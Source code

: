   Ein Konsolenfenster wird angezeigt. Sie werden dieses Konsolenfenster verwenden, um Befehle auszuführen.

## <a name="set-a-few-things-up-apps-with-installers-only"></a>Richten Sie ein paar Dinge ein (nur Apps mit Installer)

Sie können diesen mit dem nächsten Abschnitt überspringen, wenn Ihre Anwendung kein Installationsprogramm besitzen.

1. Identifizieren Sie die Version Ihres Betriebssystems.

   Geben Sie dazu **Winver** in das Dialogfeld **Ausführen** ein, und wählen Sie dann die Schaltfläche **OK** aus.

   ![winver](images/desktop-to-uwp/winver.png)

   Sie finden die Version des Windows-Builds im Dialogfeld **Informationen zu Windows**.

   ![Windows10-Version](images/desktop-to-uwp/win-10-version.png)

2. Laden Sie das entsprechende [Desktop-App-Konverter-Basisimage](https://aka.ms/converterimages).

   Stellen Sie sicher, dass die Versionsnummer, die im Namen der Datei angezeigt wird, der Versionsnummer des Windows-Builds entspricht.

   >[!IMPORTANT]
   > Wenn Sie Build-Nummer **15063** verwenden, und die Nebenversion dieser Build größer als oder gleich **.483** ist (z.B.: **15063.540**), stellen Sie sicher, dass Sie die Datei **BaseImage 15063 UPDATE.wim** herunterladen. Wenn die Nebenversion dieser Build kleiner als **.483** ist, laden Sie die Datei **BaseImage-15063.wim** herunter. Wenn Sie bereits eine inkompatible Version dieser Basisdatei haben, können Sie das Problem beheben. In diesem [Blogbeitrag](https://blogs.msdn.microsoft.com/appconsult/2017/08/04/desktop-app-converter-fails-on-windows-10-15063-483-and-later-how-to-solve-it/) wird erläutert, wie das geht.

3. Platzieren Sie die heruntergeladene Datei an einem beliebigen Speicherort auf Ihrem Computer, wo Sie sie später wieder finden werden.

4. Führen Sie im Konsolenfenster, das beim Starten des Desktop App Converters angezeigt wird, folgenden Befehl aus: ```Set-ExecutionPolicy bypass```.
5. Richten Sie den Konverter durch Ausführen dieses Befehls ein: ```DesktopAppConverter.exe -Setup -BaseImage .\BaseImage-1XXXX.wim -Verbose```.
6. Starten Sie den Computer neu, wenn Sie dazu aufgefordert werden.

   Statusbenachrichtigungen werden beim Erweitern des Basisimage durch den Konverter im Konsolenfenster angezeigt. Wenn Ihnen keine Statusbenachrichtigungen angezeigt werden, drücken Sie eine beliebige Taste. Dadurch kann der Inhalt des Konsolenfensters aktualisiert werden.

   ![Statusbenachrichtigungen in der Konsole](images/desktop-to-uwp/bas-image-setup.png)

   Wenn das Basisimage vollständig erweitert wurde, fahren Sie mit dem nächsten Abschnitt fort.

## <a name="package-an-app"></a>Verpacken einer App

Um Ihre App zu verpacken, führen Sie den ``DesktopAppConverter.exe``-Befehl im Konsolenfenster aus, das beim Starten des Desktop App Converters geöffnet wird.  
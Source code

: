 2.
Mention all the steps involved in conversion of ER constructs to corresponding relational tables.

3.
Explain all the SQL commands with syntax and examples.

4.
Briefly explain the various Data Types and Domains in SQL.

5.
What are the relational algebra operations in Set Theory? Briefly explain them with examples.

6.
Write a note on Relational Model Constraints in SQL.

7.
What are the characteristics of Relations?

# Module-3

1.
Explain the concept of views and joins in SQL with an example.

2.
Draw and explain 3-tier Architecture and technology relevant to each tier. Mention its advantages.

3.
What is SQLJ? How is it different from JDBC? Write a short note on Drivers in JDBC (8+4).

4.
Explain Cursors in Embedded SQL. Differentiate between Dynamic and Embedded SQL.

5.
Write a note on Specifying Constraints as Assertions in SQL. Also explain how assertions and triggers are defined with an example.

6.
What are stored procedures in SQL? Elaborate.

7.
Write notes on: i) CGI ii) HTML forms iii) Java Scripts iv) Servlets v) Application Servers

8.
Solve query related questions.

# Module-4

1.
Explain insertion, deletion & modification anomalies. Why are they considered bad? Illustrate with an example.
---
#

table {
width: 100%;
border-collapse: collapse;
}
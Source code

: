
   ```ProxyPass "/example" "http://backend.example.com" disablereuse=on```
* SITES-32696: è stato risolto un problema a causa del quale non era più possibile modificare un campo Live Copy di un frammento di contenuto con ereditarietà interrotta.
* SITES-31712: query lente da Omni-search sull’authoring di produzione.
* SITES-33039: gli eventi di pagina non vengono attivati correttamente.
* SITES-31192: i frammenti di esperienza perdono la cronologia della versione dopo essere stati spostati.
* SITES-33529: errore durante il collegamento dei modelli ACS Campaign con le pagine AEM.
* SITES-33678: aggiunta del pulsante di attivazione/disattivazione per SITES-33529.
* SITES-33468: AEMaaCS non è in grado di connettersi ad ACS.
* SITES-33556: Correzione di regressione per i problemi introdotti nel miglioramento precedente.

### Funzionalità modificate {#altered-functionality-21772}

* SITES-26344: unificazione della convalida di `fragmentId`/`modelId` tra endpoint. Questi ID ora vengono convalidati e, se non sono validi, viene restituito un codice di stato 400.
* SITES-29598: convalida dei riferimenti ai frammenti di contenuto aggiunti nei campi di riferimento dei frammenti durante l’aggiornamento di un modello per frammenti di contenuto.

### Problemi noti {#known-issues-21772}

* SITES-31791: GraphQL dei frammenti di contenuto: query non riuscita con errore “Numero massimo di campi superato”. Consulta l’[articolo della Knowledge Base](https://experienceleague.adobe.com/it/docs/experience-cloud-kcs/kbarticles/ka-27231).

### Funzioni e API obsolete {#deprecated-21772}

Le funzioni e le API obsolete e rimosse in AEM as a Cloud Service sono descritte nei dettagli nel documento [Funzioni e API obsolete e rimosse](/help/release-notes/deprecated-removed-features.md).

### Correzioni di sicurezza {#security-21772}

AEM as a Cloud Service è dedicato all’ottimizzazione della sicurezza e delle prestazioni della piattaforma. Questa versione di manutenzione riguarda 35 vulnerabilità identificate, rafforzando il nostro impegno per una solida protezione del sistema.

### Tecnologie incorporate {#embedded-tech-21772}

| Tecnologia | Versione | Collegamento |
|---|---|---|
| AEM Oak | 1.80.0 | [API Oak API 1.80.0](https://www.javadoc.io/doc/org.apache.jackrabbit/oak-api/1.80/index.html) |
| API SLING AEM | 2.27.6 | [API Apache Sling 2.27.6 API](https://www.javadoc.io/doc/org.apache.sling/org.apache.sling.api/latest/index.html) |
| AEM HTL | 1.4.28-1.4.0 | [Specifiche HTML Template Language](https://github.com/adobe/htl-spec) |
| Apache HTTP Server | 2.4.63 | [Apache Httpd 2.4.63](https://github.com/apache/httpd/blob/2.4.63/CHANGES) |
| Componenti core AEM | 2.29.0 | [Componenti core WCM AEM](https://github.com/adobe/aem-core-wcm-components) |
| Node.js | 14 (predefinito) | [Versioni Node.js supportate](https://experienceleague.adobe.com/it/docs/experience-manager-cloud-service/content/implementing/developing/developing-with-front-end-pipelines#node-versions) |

=====

- **Problem details**
Return, word for word, the lines of the data above from the line with "Write notes on: i)" through the line with "vengono attivati correttamente.", inclusive.

- **Final answer**
Write notes on: i) CGI ii) HTML forms iii) Java Scripts iv) Servlets v) Application Servers

8.
Solve query related questions.

# Module-4

1.
Explain insertion, deletion & modification anomalies. Why are they considered bad? Illustrate with an example.
---
#

table {
width: 100%;
border-collapse: collapse;
}
Source code

:
   ```ProxyPass "/example" "http://backend.example.com" disablereuse=on```
* SITES-32696: è stato risolto un problema a causa del quale non era più possibile modificare un campo Live Copy di un frammento di contenuto con ereditarietà interrotta.
* SITES-31712: query lente da Omni-search sull’authoring di produzione.
* SITES-33039: gli eventi di pagina non vengono attivati correttamente.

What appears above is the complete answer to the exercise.